What are Context Free Languages?
Grammars, Derivation, Expressiveness, Chomsky Hierarchy
Previously, we talked about how languages are studied using the notion of a formal language. Formal language is a mathematical construction that uses sets to describe a language and understand its properties.
We introduced the notion of a string, which is a word or sequence of characters, symbols or letters. Then we formally defined the alphabet, which is a set of symbols. The alphabet often goes hand in hand with the language because we define a formal language as a set of strings over a unique alphabet.
Then we explored some operations on the string.
Then we explored some operations on languages.
Exploring operations naturally leads us to the properties of the languages and the resulting languages from these operations.
Two main topics of the article were regular expressions and finite-state automata. Which are computational paradigms that help us express or generate regular languages.
Then we explored the properties of the finite state automata itself, we said that the FSA is an information generating machine, and this process of information generation can be deterministic or non deterministic.
And the main topic of the article was to explore the operations on FSA, and whether they are closed under these operations.
Upon proving that these operations, such as concatenation, are closed we apply them to morphology. In the sense that we can define a FSA that modularly build affixes to form words.
Beyond Regular
Eventually we would like to study and understand natural languages, such as English. So far we learned about regular languages, which are neat, but we know English can’t be a regular language.
How do we know English is not a Regular Language?
If we consider English as just a set of words, which it is.
And we construct regular expressions for each word, which we technically could.
English is a regular language, since union of regular languages is a regular language.

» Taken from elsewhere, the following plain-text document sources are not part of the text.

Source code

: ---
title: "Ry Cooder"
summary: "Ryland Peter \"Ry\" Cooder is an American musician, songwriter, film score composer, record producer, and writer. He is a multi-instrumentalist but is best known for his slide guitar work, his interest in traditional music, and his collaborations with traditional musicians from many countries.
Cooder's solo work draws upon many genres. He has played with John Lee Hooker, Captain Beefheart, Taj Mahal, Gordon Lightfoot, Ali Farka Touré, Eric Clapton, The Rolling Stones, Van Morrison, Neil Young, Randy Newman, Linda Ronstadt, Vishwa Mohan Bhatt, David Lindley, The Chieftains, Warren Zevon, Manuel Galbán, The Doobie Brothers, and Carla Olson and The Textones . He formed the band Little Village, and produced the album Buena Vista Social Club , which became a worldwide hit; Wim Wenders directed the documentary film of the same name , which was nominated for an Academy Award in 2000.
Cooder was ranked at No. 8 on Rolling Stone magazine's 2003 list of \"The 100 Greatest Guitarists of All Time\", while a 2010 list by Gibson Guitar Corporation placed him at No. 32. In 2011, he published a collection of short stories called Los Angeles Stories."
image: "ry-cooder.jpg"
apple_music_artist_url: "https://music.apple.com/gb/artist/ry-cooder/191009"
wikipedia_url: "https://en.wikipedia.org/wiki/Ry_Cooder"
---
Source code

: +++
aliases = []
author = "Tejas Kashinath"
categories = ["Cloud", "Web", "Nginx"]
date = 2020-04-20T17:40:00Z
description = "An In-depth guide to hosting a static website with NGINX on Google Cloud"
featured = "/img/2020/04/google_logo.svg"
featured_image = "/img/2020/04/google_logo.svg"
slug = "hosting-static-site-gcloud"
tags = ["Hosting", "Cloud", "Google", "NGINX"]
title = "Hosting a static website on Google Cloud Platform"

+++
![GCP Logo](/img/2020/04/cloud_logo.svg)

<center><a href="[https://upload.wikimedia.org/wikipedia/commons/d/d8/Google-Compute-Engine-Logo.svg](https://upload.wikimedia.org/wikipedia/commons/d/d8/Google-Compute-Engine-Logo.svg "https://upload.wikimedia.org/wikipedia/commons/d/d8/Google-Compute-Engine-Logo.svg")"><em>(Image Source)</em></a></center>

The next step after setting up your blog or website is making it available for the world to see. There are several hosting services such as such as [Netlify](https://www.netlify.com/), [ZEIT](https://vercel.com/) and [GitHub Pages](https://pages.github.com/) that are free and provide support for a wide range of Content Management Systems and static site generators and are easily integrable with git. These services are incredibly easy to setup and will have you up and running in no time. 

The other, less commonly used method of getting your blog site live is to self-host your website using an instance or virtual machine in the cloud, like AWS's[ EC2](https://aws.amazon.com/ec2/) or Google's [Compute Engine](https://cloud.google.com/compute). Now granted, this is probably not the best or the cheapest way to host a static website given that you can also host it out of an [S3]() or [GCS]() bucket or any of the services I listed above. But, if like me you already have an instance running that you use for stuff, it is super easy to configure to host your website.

Higher Linguistic Abstractions
But the problem arises when we realize that English is more than just set of words. For example, take the sentence “I ate an apple”, which is a really simple sentence.
If English was a set of words, then order of a group of words shouldn’t matter.
[
[ 'i', 'ate', 'an', 'apple' ],
[ 'ate', 'i', 'an', 'apple' ],
[ 'an', 'i', 'ate', 'apple' ],
[ 'i', 'an', 'ate', 'apple' ],
[ 'ate', 'an', 'i', 'apple' ],
[ 'an', 'ate', 'i', 'apple' ],
[ 'apple', 'ate', 'i', 'an' ],
[ 'ate', 'apple', 'i', 'an' ],
[ 'i', 'apple', 'ate', 'an' ],
[ 'apple', 'i', 'ate', 'an' ],
[ 'ate', 'i', 'apple', 'an' ],
[ 'i', 'ate', 'apple', 'an' ],
[ 'i', 'an', 'apple', 'ate' ],
[ 'an', 'i', 'apple', 'ate' ],
[ 'apple', 'i', 'an', 'ate' ],
[ 'i', 'apple', 'an', 'ate' ],
[ 'an', 'apple', 'i', 'ate' ],
[ 'apple', 'an', 'i', 'ate' ],
[ 'apple', 'an', 'ate', 'i' ],
[ 'an', 'apple', 'ate', 'i' ],
[ 'ate', 'apple', 'an', 'i' ],
[ 'apple', 'ate', 'an', 'i' ],
[ 'an', 'ate', 'apple', 'i' ],
[ 'ate', 'an', 'apple', 'i' ]
]
So all these permutations of the words should have the same meaning. But it doesn’t. Consider the bolded permutations.
- I ate an apple.
- Apple ate an I.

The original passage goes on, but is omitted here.